Napoleón y el Papa Pío VII en Fontainebleau

Napoleón y el Papa Pío VII en Fontainebleau

El viaje fue una prueba para el ánimo de Pío VII, pues ni siquiera se preparó adecuadamente, saliendo sin hábito de repuesto, sin mudas, con un sólo pañuelo, sin dinero, pues tan sólo tenía un papetto de veinte bayocos, unos cuatro reales españoles. Papa y cardenal comieron modestamente en albergues que la comitiva encontró a su paso, acostándose en habitaciones sin la menor comodidad y, a menudo, de dudosa limpieza.
El propio Pacca hizo personalmente la cama donde el papa descansaba unas horas de su agitado periplo, en medio de intensa fiebre. Destrozado interiormente por las emociones, agobiado por un calor insoportable del coche cerrado, Pío VII pronto enfermó de disentería y las sacudidas del camino le provocaron una crisis de estangurria, muy dolorosa, que le obligaba a orinar con cierta frecuencia, pero su carcelero no consintió en reducir la marcha ni en multiplicar las paradas, lo que aumentó el sufrimiento físico del Papa. Además, el coche volcó en una curva, rompiéndose aparatosamente. Tras el incidente, el oficial francés ordenó requisar otro vehículo y continuar el viaje, pese a las magulladuras en el cuerpo de Pío VII, provocadas por el accidente y nuevamente se emprendió la marcha sin paradas.
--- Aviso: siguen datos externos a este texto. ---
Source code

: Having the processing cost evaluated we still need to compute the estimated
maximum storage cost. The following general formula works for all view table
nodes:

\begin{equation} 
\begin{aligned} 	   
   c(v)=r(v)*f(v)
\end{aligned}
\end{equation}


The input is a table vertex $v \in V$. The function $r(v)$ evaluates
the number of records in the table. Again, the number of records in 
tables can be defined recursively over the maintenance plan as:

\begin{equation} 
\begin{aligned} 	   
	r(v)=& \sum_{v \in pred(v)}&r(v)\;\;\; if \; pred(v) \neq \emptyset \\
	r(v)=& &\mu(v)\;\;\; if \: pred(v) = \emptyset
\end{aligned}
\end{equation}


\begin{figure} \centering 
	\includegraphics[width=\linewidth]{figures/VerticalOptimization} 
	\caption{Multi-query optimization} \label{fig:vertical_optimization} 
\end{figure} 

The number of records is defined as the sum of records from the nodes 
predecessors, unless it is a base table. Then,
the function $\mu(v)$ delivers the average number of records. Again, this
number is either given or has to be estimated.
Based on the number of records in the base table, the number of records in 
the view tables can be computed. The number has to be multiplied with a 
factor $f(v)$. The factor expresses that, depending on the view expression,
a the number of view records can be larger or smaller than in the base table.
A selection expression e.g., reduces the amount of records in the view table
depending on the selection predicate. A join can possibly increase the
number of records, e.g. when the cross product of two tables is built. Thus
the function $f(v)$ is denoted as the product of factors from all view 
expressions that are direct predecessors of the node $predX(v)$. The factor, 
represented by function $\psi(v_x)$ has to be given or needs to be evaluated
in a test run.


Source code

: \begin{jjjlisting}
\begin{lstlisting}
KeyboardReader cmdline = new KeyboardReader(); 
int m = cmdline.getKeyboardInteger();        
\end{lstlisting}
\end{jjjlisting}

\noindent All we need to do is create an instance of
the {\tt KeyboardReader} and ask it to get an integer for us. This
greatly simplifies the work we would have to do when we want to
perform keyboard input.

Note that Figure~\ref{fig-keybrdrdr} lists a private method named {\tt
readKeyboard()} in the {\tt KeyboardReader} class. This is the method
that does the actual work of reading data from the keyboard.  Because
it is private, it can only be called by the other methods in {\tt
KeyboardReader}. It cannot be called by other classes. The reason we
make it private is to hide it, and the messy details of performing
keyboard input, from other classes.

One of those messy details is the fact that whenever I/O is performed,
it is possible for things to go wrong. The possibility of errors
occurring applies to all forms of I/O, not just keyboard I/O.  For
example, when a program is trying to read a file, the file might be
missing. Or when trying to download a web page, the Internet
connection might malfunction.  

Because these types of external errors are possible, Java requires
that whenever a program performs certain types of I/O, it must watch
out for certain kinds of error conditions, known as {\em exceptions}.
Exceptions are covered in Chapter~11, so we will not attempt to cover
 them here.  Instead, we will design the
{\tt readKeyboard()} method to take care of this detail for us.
Después de 42 días, casi ininterrumpidos, de viaje, Pío VII llegó a Savona el 18 de agosto de 1809, donde permaneció hasta el 9 de junio de 1812, prisionero del César corso

Tras atravesar Italia, continuaron hacia Aviñón, Arles y Niza. El único consuelo que tuvieron los miembros de la comitiva papal, durante este periplo, lo constituyeron los testimonios de respeto que le presentaron las poblaciones que presenciaron su tránsito por sus tierras. Silenciosas y asombradas, en Italia y Francia, pronto comenzaron a comentar hasta dónde se atrevía a llegar el poder de Bonaparte. Después de 42 días, casi ininterrumpidos, de viaje, Pío VII llegó a Savona el 18 de agosto de 1809, donde permaneció hasta el 9 de junio de 1812, prisionero del César corso. Napoleón trató de aislarle para hacer doblegar su pensamiento y su espíritu, antes de instalarle definitivamente en París, ya que –según su mentalidad– el «Papa del Imperio» debía residir en la misma capital que el sucesor de Carlomagno.